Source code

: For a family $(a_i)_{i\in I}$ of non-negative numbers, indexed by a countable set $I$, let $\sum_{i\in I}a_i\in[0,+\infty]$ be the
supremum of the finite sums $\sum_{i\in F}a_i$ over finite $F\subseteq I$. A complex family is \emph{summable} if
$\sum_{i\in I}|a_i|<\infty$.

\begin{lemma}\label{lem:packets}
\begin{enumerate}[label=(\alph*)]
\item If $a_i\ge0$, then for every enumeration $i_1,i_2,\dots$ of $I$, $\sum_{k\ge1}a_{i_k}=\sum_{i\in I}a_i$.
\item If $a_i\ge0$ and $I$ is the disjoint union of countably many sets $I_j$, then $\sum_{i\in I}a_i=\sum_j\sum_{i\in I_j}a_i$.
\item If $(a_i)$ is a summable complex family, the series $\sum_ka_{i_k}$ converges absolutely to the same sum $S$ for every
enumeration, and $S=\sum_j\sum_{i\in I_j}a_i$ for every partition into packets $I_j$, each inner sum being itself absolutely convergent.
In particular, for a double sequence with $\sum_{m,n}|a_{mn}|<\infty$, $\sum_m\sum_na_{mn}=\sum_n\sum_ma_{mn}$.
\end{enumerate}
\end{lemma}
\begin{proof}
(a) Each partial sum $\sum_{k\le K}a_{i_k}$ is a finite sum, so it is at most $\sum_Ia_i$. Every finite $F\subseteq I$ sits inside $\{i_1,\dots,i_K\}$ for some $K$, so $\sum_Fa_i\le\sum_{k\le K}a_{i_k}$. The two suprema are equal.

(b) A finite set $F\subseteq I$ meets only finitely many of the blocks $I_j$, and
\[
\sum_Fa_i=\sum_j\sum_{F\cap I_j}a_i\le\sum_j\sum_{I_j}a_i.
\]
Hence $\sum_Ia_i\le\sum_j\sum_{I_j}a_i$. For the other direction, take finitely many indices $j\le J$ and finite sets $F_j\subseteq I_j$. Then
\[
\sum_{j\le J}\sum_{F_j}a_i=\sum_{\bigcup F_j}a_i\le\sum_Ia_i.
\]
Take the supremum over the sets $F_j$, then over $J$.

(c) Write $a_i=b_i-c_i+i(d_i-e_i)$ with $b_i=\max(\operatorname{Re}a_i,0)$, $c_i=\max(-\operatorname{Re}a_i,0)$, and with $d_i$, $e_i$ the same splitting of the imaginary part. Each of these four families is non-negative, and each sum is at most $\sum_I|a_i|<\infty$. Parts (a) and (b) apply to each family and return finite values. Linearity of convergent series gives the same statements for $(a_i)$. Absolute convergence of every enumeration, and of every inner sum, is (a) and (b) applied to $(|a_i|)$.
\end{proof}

────

• **Exercise details**
Copy out, from the data above, every line holding the word "sets".

• **Answer for the task**
\item If $a_i\ge0$ and $I$ is the disjoint union of countably many sets $I_j$, then $\sum_{i\in I}a_i=\sum_j\sum_{i\in I_j}a_i$.
Hence $\sum_Ia_i\le\sum_j\sum_{I_j}a_i$. For the other direction, take finitely many indices $j\le J$ and finite sets $F_j\subseteq I_j$. Then
Take the supremum over the sets $F_j$, then over $J$.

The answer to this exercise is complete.